4.      Pada usia remaja konsumsi minuman keras yang berlebihan akan berdampak buruk bagi kesehatan dan mengakibatkan: kanker mulut dan tenggorokkan, gangguan pada kesehatan mental dan seksual, sirosis hati dan penyakit jantung, kanker hati, serta gangguan perkembangan otak.
5.      Cara mencegah dari bahaya minuman keras bagi remaja:
a)      Menciptakan suatu kondisi dimana si pecandu sibuk dengan hobinya yang positif.
b)      Meninggalkan dunia yang selama ini digelutinya.
c)      Menjauhkan diri dari pergaulan yang tidak baik.
d)     Sering melakukan hal-hal yang positif.
e)      Pihak keluarga harus lebih sering menasehati/ mengingatkannya dengan lemah lembut.
6.      Cara menanggulangi bahaya minuman keras bagi remaja:
a)      Sering melakukan olahraga.
b)       Mengonsumsi sayur dan buah segar.
c)      Minum air putih lebih banyak.
d)     Mengonsumsi beberapa jenis herba atau tumbuhan dan suplemen yang mengandung vitamin B.
4.2        Saran
Dari penulisan karya ilmiah ini, penulis memberi saran sebagai berikut:
1.      Dengan mengetahui bahaya minuman keras bagi kesehatan, sebaiknya masyarakat bisa menjauhi bahkan tidak memngonsumsi minuman keras.
2.      Bagi usia remaja jangan sampai mengonsumsi minuman keras, sebab minuman keras mengakibatkan hilangnya kesadaran sehingga mudah terjadinya suatu tindakan criminal.
3.      Sebaiknya pada usia remaja seringlah melakukan hal-hal positif, seperti mendengarkan mendengarkan ceramah- ceramah agama agar tidak mudah terpengaruh pada hal-hal yang bersifat negatif.



DAFTAR PUSTAKA
http://luvjoy.blogdetik.com/2013/06/10/ketahui-bahaya-miras-dan-minol-untuk-selamatkan-generasi-muda/
http://smk2mkwbisa.blogspot.com/2013/01/bahaya-miras-bagi-tubuh-manusia-beserta.html














RIWAYAT HIDUP

Arif Novariyanto, dilahirkan di Desa Paciran Kabupaten  Lamongan pada tanggal 10 November 1996 dari pasangan Bapak Suprapto dan Ibu Sumarlik yang bertempat tinggal di Desa Paciran, anak kedua dari tiga bersaudara.

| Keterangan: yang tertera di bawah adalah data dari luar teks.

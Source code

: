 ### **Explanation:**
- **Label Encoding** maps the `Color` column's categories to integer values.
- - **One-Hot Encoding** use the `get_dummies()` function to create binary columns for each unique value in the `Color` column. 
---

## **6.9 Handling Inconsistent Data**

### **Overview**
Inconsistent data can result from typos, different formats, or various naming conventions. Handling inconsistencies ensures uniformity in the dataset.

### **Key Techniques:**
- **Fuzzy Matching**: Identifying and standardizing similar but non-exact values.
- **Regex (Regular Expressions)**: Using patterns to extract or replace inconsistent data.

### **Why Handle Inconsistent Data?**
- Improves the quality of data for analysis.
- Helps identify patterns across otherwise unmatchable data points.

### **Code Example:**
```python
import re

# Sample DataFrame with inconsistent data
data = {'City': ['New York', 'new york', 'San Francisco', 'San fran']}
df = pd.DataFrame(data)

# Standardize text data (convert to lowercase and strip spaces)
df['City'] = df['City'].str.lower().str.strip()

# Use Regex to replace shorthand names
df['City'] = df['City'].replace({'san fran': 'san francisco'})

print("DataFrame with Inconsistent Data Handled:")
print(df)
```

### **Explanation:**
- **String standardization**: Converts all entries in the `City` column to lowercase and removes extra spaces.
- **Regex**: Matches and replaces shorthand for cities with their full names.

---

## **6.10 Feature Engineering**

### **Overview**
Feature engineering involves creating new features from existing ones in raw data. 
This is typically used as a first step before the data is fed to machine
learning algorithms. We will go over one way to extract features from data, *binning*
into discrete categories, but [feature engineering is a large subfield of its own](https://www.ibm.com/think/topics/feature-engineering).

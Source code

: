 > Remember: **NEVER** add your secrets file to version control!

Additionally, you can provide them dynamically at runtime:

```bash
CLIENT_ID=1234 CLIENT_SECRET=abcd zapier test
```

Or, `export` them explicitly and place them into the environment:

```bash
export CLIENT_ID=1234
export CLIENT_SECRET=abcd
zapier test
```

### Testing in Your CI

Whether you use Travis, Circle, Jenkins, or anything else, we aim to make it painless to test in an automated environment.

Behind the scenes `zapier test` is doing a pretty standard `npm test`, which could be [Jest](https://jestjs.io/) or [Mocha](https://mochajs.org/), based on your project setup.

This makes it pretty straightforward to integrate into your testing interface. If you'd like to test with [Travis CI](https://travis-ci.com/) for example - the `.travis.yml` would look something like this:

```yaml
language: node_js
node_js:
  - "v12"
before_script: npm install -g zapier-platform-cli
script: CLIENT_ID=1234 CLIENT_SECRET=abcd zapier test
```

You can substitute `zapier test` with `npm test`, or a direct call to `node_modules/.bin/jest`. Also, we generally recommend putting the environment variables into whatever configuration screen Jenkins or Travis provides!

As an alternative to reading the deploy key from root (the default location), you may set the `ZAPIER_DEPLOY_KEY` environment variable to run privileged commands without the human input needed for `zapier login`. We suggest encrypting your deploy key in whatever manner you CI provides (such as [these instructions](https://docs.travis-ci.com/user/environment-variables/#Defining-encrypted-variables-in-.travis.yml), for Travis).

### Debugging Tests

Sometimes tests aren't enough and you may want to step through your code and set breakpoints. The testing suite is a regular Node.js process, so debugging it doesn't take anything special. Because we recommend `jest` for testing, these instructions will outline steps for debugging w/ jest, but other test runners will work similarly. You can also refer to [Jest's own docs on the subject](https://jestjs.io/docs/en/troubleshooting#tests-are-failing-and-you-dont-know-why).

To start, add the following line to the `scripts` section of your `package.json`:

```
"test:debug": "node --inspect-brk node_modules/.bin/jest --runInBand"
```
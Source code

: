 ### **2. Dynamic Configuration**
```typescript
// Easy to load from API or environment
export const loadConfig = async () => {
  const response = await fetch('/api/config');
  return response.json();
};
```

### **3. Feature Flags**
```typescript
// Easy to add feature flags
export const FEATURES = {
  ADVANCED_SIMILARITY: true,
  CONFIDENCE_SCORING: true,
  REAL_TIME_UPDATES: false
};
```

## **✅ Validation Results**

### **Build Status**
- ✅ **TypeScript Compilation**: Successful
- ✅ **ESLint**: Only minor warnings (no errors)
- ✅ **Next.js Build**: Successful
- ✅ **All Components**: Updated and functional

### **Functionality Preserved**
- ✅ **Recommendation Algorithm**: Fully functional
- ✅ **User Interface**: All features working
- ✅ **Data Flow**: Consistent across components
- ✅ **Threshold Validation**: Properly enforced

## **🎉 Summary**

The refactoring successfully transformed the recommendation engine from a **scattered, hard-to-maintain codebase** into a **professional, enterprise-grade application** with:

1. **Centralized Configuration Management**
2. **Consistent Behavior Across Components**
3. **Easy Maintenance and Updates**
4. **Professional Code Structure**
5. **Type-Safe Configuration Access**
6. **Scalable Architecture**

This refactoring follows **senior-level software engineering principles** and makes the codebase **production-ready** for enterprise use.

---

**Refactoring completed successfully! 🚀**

TK sampai MA ditempuh di Lembaga Pendidikan Mazro’atul Ulum Paciran Lamongan.  Penulis menyelesaikan pendidikannya di tingkat TK pada tahun 2003, kemudian di tingkat MI pada tahun 2009, kemudian di tingkat MTs. pada tahun 2012, dan kemudian melanjutkan pendidikannya di MA NU Mazro’atul Ulum Paciran hingga sekarang. Di tingkat MTs penulis menjadi pengurus OSIS dan menjabat sebagai wakil sekretaris. Sedangkan sekarang di tingkat MA, penulis menjabat sebagai Ketua PK atau sama halnya dengan Ketua OSIS.
Seorang yang mempunyai hobby basket, futsal, dan berpetualang ini bercita-cita menjadi seorang Guru sekaligus pengusaha.Untuk pegangan dan motivasi hidupnya ia mengidolakan Baginda Nabi Muhammad SAW. sebagai suri tauladan yang baik.
Untuk memenuhi persyaratan mengikuti ujian semester genap di kelas XI, penulis menyusun sebuah karya ilmiah tentang “Bahaya Minuman Keras Bagi Remaja”. semoga apa yang ada dalam karya ilmiah ini bisa menambah pengetahuan,dan dapat bermanfaat untuk anda. Amin.